Lettin’ your roots show
A warm tribute to musical pioneers The Band
It’s not easy to make a large formal auditorium feel like a cozy, down-home gathering of friends, but in their presentation of the collaborative themed concert, Across the Great Divide, the Hot Club of Cowtown and the Dustbowl Revival managed to do just that. The mostly acoustic presentation by the two bands was steeped in American musical traditions and set an appropriately warm tone for what was a celebration of The Band, the pioneering Canadian-American roots-rock group that half a century ago released its first two hugely influential albums, Music From Big Pink (1968) and The Band (1969).
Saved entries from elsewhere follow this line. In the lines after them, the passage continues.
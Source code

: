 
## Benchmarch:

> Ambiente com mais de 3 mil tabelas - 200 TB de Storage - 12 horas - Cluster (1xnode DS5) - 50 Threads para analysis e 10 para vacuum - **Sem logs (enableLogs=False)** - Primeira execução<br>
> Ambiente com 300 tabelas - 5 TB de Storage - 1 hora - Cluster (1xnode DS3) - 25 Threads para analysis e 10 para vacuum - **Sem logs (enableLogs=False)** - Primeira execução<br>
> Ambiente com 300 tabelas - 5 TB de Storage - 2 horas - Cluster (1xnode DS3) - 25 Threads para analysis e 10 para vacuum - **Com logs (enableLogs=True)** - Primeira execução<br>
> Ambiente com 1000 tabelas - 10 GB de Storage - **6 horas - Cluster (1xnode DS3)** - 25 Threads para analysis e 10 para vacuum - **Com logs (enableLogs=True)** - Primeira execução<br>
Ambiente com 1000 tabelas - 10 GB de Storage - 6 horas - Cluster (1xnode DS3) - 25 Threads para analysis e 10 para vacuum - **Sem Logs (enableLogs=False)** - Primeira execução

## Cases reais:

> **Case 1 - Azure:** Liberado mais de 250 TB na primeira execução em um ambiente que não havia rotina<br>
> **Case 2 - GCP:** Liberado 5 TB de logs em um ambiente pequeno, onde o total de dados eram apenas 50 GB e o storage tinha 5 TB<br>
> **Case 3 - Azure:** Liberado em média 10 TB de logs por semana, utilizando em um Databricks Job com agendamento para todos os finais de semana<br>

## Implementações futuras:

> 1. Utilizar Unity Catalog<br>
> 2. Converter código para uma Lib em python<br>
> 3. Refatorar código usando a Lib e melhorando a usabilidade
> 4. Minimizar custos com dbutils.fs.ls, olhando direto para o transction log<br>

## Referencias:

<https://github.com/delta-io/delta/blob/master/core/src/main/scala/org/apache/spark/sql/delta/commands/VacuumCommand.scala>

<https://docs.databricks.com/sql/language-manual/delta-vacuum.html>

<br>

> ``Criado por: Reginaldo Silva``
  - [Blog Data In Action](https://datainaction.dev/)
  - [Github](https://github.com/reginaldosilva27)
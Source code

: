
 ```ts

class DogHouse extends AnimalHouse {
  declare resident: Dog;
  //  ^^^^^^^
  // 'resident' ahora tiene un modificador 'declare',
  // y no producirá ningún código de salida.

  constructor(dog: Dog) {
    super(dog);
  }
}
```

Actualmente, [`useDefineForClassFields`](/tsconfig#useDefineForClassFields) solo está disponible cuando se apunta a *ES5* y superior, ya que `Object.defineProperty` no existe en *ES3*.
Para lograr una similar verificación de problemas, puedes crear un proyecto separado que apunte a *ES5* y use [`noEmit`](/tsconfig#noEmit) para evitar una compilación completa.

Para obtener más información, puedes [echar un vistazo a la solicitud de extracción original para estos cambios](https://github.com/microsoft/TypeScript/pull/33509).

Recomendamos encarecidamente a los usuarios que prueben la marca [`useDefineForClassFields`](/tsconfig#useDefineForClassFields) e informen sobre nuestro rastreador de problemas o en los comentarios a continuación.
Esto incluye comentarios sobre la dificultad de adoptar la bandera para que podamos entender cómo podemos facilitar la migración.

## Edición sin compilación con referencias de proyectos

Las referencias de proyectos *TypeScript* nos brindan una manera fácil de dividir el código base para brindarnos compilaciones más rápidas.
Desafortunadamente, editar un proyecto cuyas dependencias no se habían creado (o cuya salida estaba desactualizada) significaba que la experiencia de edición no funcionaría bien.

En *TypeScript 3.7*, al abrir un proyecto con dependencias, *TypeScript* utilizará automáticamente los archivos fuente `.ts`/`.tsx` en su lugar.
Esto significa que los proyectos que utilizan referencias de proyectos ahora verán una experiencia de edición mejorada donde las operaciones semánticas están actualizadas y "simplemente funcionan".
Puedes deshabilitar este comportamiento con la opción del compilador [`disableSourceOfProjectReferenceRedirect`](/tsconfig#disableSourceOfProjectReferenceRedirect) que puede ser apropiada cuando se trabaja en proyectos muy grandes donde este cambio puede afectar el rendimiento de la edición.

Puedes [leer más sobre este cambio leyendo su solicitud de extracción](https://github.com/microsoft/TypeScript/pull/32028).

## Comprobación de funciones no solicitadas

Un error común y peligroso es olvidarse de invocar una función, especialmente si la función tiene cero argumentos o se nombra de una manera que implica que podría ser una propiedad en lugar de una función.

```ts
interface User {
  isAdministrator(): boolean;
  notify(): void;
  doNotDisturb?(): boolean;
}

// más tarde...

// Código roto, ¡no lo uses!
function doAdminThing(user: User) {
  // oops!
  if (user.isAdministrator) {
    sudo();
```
The Hot Club kicked off the show with “High Upon the Mountain,” an original bluegrass number that gave the trio plenty of room to warm up their voices and instruments. Bassist Jake Erwin and guitarist Whit Smith set the cantering pace with a boom-chick rhythm that Elana James’ dextrous fiddle melody immediately elevated into springtime mountain music, enhanced by her sweetly sung lyrics evoking parallels between lush country scenery and the memories of lost love: “high upon the mountain, you’re the morning breeze/sweepin’ like an eagle, down through my restless dreams.” Smith added immaculate lead embellishments on his vintage Gibson as well as some high-lonesome authenticity with his vocal harmonies.
Beginning the concert with an original song seemed a gutsy choice, but one that worked well to affirm James’ assertion (in the program) that, “This isn’t strictly a ‘tribute’ show. It’s more a testament to the timelessness and broad influences of The Band’s songs.” And with three virtuoso players and more than 20 years of stage time as a band, the influences shared by the group and their forebears is broad and worthy of exploration.
One of my personal favorites by The Band—which I fondly remember listening to on the radio as a child—is the mournful ballad “Long Black Veil,” the only cover on the band’s debut. The song received a justifiably reverent rendition, with Smith taking the lead vocal sung by Rick Danko. The Hot Club’s version more closely reflects the arrangement of Lefty Frizzel’s 1959 recording, with the welcome addition of Smith’s guitar solo and James’ gentle background vocals and doleful fiddle.
After an intermission, the Dustbowl Revival spread its eight players across the stage and brought the more rockin’ aspects of The Band to joyous life with a horn-infused cover of “Don’t Do It” from the 1972 live album, Rock of Ages. Drummer Joshlyn Heffernan and bassist James Klopfleisch locked in the groove as bandleader and guitarist Zach Lupetin encouraged the rather staid audience to get up and dance, and a few exuberant souls filled the side aisles with justified groovin’.
Alternating between excellent originals and Band classics, the Dustbowl Revival created a rockin’ ambiance that kept the cheers and applause exploding after each song. My only slight complaint was that vocalist Liz Beebe’s mic needed to be turned up to better project her voice.
Lupetin possesses the ability to use song introductions to draw an audience in to the performance and dedicating Dustbowl’s song “Beside You” to those affected by the Camp Fire was a nice touch.
The group’s version of The Band’s lively “Rag Mama Rag” brought Hot Club’s James out of the wings to duet with fellow fiddler Connor Vance, and the two swapped licks with each other as well as the spirited horns of trumpeter Matt Rubin and trombonist Ulf Bjorlin. For a show-closing all-inclusive rendition of “Up on Cripple Creek,” that hymn to enablers, the rest of Hot Club joined the Revival for a full-on hoedown that included solos by everyone and an epic bass battle between Erwin playing upright and Klopfleisch on electric that fused bluegrass, jazz and rock in a celebration of rhythm gone wild.
A standing ovation brought everyone back for an all-acoustic, un-mic’d Dustbowl Revival sing-along called “So Far Away,” with the lyrics “I got these new friends/And I ain’t drinking alone,” which punctuated the feeling that we’d spent the evening carousing and reminiscing with a bunch of musical friends.